Celia couldn’t tell Addie that her father required a DNA test to prove his paternity because he didn’t trust her mother. Instead, she decided she’d use words like
routine
test
,
formality
, and
required by our health insurance company
to explain the cheek swab to Addie. So long as needles weren’t involved, she fully expected Addie to shrug and go along with the test, none the wiser. Kids were accustomed to not understanding things.

Three days after the cheek swab, Celia received another text from Ty.

Test results came
back. Addie is my daughter. May I pick her up
tomorrow morning?

Celia had zero intention of allowing Ty to take off with her child. For a full minute, she tapped her heel against the floor beneath her desk and tried to decide how to reply.

She finally settled on the truth, phrased politely in hopes that he wouldn’t threaten lawyers again.
I think Addie will feel more
comfortable if the two of you spend time together at
our house with me present.

Tonight?
he texted back.

Celia grimaced.
How about tomorrow evening?

Tomorrow won’t work
for me. How about tonight at seven?

Fine
. Addie, at least, would be happy. She’d been asking Celia questions about Ty nonstop all week.

Do you want to
tell Addie the news?
he asked.

Already have
, she replied.

Ty stood on Celia’s doorstep that night, certain he looked like an idiot. He was a first-time father to a child he didn’t know, holding a box wrapped in shiny pink paper.

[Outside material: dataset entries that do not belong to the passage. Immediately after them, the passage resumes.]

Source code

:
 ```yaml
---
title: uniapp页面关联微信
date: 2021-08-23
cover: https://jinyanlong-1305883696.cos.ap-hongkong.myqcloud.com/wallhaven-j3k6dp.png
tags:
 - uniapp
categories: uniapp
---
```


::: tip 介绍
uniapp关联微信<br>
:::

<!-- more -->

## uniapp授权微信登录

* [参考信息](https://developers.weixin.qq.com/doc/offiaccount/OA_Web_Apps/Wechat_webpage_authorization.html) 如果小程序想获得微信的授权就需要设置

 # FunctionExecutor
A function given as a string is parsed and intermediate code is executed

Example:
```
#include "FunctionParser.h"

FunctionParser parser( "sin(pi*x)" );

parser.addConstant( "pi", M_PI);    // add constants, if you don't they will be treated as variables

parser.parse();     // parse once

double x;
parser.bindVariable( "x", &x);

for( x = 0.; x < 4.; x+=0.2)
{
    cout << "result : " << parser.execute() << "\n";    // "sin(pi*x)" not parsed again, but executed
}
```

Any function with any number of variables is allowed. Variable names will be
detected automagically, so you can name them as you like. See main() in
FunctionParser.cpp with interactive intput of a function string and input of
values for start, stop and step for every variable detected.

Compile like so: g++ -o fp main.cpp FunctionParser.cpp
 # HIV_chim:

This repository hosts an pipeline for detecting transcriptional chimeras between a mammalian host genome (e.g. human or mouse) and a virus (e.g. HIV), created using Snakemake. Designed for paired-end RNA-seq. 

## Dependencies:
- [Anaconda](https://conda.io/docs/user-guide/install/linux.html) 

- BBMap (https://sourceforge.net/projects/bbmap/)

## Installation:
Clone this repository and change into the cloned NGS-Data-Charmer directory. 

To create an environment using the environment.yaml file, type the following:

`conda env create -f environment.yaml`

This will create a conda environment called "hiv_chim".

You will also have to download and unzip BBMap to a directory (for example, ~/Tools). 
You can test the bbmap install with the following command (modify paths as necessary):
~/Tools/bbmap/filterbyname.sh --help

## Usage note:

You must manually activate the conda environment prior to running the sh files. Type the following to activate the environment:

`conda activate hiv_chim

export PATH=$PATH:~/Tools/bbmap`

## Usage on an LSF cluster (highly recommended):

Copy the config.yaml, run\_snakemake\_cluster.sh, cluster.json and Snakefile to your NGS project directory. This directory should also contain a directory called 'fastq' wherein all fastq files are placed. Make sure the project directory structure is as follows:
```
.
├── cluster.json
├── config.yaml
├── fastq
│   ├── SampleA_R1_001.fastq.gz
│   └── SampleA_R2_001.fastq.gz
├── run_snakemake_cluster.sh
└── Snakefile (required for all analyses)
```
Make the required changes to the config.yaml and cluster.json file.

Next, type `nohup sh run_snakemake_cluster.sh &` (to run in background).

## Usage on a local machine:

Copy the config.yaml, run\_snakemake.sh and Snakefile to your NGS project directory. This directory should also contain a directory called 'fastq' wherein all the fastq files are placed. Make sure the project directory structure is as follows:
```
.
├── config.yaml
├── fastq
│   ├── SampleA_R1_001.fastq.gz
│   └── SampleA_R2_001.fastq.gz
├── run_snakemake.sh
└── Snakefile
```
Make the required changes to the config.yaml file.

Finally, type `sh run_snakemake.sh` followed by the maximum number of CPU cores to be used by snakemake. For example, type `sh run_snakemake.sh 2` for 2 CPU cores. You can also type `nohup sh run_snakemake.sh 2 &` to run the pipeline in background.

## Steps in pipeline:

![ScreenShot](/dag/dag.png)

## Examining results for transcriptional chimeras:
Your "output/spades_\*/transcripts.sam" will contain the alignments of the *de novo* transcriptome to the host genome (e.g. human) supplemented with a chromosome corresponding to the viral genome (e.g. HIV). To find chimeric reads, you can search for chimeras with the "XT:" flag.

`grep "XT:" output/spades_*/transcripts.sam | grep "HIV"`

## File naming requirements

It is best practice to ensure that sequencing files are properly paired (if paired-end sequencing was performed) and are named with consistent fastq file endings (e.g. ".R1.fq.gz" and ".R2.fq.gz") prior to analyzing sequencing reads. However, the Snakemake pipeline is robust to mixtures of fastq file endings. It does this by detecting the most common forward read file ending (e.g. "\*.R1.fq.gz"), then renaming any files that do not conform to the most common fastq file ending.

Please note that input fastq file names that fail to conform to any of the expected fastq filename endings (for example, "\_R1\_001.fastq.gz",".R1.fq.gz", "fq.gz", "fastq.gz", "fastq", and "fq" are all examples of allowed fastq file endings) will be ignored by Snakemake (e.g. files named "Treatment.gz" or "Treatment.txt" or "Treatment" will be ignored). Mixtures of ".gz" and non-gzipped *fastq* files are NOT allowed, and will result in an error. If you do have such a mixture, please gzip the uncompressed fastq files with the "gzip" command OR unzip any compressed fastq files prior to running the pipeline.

He knocked twice, then glanced down at the package. He’d decided to buy Addie a gift a few days ago, just in case the test results came out the way Celia had told him they would. Since he hadn’t trusted the local stores to carry what he wanted in the right brand, he’d called Cavender’s and asked the lady on the phone what size to buy. He’d had the present shipped overnight to his hotel and paid the girl at the gift shop to wrap it for him. She’d put a really curly silly-looking purple bow on top.

Celia answered the door wearing one of her stretchy headbands, cut-off jean shorts, a loose top falling off one shoulder, lots of bracelets, one anklet, and bare feet. “Come on in.”

The apartment smelled like baked chicken tonight and glowed with bright color and light. Every lamp had been turned on, even though sunset was still more than an hour away.

Addie stood next to the end of the sofa, her hands behind her back. Her attention bounced off his face and down to her feet, which were stuck into a pair of pink slippers. She had on a green dress and tights.

“Hi,” Ty said.

“Hello,” she said to her toes.

“How’ve you been?”

She mumbled something.

“Addie.” Celia spoke in the tone used by all mothers. “Ty has asked you a question. Can you look up and answer him?”

Obediently, Addie raised her face. She focused on empty space near his elbow. “I’ve been fine.”

“Good.”

Celia was watching Addie intently, biting her lip. It made Ty uncomfortable. “It’s nice out.” He spotted their backyard. “Would you like to sit outside with me, Addie?”

A pause. She nodded.

She’d been less shy around him the day they’d met, but he understood. It was one thing for a kid to talk with a stranger. Another to talk with a stranger who was also, suddenly, her father.

He led the way toward the backyard. Celia hurried over and opened the sliding glass door for them. Ty motioned for Addie to go before him. When Celia attempted to follow them out, he gave her a warning look.